Yes, it is too silent for too long for users that really need to guarantee clients to comply to the GDPR.
I know, it is a hassle (to say the least), especially when using multiple systems and serve websites around the world.
In my previous post about Zapier, there are some great ways to sign a data-processing contract.
Even a better example is Moneybird (https://www.moneybird.com/)
In this online accounting tool, you can view all versions of these dataprocessing agreements within the tool itself. It could be THE answer most (European) Webflow users are looking for and could be signed by the Webflow User (Dataprocessor) as well as the client it self.
(in Dutch, but you can see the versions, dates when they were signed - super simple, yet effective)
Another great part about Moneybird is their transparency about all the sub-processors they use.
On their (Dutch) GDPR (AVG) page you can cleary see all and their status:
Check out all on https://www.moneybird.nl/partners/
With transparency and a data-processing-agreement (and the ability to search, edit and delete personal data), most major things of the GDPR are sorted.

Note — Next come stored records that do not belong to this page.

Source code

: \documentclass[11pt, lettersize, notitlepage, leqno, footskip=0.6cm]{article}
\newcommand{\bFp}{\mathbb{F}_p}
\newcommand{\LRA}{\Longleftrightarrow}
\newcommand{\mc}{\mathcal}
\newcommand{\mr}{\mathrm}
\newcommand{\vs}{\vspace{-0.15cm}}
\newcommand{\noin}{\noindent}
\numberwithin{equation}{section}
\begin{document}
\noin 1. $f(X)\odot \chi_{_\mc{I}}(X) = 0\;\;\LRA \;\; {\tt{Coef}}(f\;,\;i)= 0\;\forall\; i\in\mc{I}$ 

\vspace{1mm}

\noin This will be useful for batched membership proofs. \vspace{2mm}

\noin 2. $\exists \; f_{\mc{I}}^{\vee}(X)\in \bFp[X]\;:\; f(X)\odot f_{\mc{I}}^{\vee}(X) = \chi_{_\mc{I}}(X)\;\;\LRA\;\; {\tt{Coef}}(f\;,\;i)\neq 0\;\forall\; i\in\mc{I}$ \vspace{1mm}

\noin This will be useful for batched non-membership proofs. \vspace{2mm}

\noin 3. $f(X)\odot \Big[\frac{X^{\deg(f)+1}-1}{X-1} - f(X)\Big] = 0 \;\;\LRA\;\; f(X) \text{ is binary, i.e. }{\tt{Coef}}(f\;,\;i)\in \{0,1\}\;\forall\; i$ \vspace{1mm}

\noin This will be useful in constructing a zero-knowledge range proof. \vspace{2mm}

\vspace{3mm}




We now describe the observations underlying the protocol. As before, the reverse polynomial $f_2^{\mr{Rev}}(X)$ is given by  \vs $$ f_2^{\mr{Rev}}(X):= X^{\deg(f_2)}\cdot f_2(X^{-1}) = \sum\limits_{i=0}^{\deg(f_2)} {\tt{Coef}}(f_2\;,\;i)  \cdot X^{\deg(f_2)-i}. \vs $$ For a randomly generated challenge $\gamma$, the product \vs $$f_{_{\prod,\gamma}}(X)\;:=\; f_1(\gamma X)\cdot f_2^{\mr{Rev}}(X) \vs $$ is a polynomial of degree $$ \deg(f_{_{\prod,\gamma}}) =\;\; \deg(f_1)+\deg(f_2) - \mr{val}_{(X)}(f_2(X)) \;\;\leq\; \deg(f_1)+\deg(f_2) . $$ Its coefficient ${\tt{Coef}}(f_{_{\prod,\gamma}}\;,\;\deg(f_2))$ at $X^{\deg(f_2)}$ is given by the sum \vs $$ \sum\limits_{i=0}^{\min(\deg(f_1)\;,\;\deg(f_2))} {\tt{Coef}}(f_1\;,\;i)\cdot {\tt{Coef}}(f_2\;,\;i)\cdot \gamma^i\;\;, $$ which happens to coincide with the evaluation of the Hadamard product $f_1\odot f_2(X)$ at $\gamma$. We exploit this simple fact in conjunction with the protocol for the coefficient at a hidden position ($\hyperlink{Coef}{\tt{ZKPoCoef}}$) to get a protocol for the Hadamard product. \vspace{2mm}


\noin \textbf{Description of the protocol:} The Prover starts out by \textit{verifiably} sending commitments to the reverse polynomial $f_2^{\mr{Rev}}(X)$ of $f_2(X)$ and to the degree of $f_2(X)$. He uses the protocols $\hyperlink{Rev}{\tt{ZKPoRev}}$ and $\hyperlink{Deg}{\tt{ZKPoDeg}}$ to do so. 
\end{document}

Both Zapier and Moneybird have clearly written about the location of the data, and that it is possible that data gets stored and/or processed around the world (CDN, Google, etc.) But if data-processing-agreements are signed with all of the processors, then everybody should be save and sound.
EDIT: However, storing all (personal)data within the EU is something that most companies do want and in extreme cases, it is simply a must-have. The Privacy Shield active in America is a good start, but if i’m correct, it still has the power to confiscate all data and keep/use it in the United States, even if it’s personal-data from EU-customers.